Instructions to follow:
Tally the lines in the listing below that contain the string "alpha", and state only the total.

Data extracts:
####

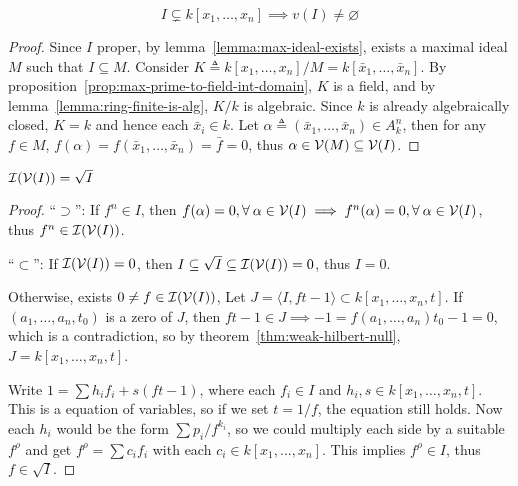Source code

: \begin{theorem} \label{thm:weak-hilbert-null}
  \[ I \subsetneq k[x_1, \dots, x_n] \implies v(I) \neq \varnothing \]

  \begin{proof}
    Since $I$ proper, by lemma~\ref{lemma:max-ideal-exists},
    exists a maximal ideal $M$ such that $I \subseteq M$.
    Consider $K \triangleq k[x_1, \dots, x_n] / M = k[\bar{x}_1, \dots, \bar{x}_n]$.
    By proposition~\ref{prop:max-prime-to-field-int-domain}, $K$ is a field,
    and by lemma~\ref{lemma:ring-finite-is-alg}, $K/k$ is algebraic. Since $k$
    is already algebraically closed, $K = k$ and hence each $\bar{x}_i \in k$.
    Let $\alpha \triangleq (\bar{x}_1, \dots, \bar{x}_n) \in A_k^n$, then
    for any $f \in M$, $f(\alpha) = f(\bar{x}_1, \dots, \bar{x}_n) = \bar{f} = 0$,
    thus $\alpha \in \mathcal{V}(M) \subseteq \mathcal{V}(I)$.
  \end{proof}
\end{theorem}

\begin{theorem}
  $\mathcal{I}(\mathcal{V}(I)) = \sqrt{I}$

  \begin{proof}
    ``$\supset$'': If $f^n \in I$, then $f(\alpha) = 0, \forall \alpha \in \Vc(I)
    \implies f^n(\alpha) = 0, \forall \alpha \in \Vc(I)$, thus $f^n \in \mathcal{I}(\mathcal{V}(I))$.

    ``$\subset$'': If $\mathcal{I}(\mathcal{V}(I)) = 0$, then $I \subseteq \sqrt{I} \subseteq \mathcal{I}(\mathcal{V}(I)) = 0$,
    thus $I = 0$.

    Otherwise, exists $0 \neq f \in \mathcal{I}(\mathcal{V}(I))$, Let $J = \langle I, ft-1 \rangle \subset k[x_1, \dots, x_n, t]$.
    If $(a_1, \dots, a_n, t_0)$ is a zero of $J$, then $ft-1 \in J \implies -1 = f(a_1, \dots, a_n) t_0 - 1 =
    0$, which is a contradiction, so by theorem~\ref{thm:weak-hilbert-null}, $J = k[x_1, \dots, x_n, t]$.

    Write $1 = \sum h_i f_i + s (ft-1)$, where each $f_i \in I$ and
    $h_i, s \in k[x_1, \dots, x_n, t]$.
    This is a equation of variables, so if we set $t = 1/f$, the equation still holds.
    Now each $h_i$ would be the form $\sum p_i / f^{k_i}$, so we could multiply each
    side by a suitable $f^\rho$ and get $f^\rho = \sum c_i f_i$ with each $c_i \in k[x_1, \dots, x_n]$.
    This implies $f^\rho \in I$, thus $f \in \sqrt{I}$.
  \end{proof}
\end{theorem}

####

Written solution:
5